現実世界を再現した仮想空間であるメタバースを実際に事業のフィールドとするとき、運営者が直面するのが、「既存のリアル要素との関係」という問題だ。
「代用」「競合」「置き換え」「棲み分け」など多様なあり方が考えられる中、メタバースを「リアルと連動し、リアルを拡張・発展させる存在」と位置づけ、関連する技術を一体で展開するのが、大日本印刷株式会社(DNP)だ。

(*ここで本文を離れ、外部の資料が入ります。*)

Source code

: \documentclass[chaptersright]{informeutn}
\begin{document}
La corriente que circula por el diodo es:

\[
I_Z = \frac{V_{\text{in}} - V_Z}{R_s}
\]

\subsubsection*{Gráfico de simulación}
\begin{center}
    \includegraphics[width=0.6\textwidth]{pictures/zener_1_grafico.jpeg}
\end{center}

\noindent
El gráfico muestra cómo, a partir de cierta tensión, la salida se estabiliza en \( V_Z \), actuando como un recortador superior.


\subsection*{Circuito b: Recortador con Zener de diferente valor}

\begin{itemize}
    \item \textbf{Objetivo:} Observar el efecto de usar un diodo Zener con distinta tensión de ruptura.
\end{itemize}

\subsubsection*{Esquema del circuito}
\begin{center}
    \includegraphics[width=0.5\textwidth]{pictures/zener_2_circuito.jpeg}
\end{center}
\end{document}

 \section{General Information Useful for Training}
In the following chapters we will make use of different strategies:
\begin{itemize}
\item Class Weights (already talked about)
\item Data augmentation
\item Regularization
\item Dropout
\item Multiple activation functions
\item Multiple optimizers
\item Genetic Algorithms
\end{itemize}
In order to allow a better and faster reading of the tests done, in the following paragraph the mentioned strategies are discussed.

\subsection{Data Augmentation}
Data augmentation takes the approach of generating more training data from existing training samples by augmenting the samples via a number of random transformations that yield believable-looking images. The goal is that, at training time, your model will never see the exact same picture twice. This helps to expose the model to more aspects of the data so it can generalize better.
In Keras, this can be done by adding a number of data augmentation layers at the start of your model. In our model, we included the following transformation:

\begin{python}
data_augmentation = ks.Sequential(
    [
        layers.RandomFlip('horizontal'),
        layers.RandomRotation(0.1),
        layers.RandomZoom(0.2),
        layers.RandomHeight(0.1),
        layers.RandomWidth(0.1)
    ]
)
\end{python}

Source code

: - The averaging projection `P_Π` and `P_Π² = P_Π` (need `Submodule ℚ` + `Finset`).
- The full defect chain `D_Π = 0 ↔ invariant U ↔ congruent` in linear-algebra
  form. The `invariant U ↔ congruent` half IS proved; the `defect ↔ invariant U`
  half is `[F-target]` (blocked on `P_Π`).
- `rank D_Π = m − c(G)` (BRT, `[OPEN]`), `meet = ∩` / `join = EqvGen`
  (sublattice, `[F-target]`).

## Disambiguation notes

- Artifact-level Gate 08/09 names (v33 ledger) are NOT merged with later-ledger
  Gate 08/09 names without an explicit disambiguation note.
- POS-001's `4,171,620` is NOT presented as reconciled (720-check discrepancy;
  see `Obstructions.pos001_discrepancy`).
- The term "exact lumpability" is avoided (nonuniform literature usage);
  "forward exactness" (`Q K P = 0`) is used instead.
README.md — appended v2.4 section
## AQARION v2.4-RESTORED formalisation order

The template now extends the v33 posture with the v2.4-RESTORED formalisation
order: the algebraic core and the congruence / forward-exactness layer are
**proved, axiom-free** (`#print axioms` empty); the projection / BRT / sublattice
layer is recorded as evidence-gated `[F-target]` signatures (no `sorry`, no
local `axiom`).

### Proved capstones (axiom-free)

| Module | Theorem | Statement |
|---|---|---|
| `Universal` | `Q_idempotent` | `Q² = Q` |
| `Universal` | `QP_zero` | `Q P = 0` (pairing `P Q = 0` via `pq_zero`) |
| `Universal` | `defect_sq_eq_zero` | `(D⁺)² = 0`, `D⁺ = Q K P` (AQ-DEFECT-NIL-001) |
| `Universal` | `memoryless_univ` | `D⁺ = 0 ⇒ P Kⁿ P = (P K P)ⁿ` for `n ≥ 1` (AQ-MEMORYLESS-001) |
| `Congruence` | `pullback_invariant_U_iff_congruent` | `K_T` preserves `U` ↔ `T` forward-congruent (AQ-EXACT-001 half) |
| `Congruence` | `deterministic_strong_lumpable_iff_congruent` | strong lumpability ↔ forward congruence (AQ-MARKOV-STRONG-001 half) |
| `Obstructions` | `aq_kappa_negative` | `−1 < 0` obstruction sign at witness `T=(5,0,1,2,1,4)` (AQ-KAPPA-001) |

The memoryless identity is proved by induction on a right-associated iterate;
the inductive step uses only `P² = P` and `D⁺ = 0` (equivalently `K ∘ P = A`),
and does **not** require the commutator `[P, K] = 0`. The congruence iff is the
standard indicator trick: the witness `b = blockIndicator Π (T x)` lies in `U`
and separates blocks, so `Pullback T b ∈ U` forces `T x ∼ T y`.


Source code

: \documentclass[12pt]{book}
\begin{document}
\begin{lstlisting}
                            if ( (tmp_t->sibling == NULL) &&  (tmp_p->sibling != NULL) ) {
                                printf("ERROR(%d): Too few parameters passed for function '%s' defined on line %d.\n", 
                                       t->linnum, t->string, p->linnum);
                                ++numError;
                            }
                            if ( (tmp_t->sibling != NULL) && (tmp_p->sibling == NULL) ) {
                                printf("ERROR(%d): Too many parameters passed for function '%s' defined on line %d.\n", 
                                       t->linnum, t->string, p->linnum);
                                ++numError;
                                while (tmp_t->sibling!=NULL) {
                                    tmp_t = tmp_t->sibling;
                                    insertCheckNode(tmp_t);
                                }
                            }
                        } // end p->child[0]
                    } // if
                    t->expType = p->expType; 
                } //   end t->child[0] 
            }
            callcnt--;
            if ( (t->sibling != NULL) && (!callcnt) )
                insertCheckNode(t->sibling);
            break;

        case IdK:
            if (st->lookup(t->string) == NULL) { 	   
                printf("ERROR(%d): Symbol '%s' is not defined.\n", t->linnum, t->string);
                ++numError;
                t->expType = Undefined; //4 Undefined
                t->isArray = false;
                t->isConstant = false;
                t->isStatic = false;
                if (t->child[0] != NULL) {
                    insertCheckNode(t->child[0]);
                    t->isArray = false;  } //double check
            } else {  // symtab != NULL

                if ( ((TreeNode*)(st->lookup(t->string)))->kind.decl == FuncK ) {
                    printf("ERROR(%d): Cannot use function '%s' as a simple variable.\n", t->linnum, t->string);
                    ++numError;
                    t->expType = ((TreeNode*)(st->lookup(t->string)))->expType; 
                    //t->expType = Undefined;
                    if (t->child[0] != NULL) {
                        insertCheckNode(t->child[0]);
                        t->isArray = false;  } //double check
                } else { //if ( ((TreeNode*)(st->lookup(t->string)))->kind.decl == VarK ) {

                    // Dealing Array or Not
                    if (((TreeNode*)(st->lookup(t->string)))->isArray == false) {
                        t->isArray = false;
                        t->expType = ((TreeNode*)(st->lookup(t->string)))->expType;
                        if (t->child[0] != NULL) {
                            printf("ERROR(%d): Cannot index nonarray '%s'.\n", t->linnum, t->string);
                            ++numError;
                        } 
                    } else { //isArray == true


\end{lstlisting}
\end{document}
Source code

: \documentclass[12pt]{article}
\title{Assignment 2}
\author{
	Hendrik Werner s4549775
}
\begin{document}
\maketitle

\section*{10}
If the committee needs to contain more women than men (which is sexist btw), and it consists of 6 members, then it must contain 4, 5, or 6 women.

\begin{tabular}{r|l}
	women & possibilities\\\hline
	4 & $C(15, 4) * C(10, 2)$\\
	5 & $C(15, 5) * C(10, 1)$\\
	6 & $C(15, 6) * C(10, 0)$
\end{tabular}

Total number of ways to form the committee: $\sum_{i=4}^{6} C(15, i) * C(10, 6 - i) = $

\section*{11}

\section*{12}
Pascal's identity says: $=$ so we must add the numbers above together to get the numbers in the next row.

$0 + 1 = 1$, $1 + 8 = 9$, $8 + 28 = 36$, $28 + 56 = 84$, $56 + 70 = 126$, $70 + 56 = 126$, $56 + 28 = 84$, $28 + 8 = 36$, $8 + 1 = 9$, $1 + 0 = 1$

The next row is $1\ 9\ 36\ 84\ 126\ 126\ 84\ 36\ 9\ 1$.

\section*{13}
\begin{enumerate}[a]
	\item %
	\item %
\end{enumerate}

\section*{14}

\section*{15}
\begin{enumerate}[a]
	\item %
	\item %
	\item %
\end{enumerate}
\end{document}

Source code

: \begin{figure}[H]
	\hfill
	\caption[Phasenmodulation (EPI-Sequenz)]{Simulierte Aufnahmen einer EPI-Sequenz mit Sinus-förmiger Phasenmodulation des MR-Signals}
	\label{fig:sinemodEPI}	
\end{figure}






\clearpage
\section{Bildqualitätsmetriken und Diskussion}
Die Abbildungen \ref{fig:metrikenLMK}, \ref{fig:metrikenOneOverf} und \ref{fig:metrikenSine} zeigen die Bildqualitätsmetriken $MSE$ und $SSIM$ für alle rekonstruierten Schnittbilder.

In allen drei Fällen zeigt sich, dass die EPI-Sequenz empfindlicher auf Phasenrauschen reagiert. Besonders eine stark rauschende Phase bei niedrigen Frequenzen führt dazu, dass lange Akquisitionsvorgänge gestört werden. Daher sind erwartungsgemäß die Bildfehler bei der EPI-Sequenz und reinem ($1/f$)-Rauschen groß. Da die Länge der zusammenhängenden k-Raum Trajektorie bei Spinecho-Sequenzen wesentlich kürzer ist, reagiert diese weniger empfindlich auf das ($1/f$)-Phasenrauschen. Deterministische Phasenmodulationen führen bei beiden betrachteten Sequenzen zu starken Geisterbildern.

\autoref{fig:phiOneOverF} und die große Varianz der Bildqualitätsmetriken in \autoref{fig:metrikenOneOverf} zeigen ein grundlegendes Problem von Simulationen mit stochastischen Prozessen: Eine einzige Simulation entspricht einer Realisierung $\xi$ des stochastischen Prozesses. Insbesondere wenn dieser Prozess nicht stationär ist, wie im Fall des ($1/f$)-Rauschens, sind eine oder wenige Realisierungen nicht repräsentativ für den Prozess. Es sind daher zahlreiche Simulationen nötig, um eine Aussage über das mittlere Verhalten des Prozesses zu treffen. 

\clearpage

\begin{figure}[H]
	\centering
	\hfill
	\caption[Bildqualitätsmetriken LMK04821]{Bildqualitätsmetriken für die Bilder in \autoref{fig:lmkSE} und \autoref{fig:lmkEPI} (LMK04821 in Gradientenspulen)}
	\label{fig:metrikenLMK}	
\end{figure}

リアル・バーチャル双方の領域で長年、さまざまな情報伝達の手段を提供してきたDNPが考えるメタバース普及の戦略を、同社で新規事業開拓を担う宮川尚氏(ABセンター XRコミュニケーション事業開発ユニット ビジネス推進部 部長)に聞いた。
ABセンター XRコミュニケーション事業開発ユニット ビジネス推進部 部長 宮川尚氏
-まず、宮川さんが現在ご担当の業務について簡単にご紹介ください。
中長期的な観点から、DNPの新規事業を開拓するAB(アドバンスドビジネス)センターに所属している私は、メタバースを含むXR(クロスリアリティ=現実空間と仮想空間の融合)関連の事業推進を統括しています。
こうした分野に関して、当社では従来、
・文化財/アートや漫画/アニメなどをデジタルコンテンツに変換する「デジタルアーカイブ」
・リアルの場のセンシングで得たデータをその場の情報表示に反映するなどの「リアル空間DX」
・仮想と現実の世界でいずれも欠かせない、本人確認や決済を担う「認証・セキュリティ」
という大きく3つの事業を、それぞれ別の部署で進めてきました。
リアルでのイベント開催や営業活動が難しくなったコロナ禍を契機に、こうした仮想空間と関わる要素技術をまとめて「XRコミュニケーション」と名付け、部署横断型のプロジェクトとして提案活動を進めています。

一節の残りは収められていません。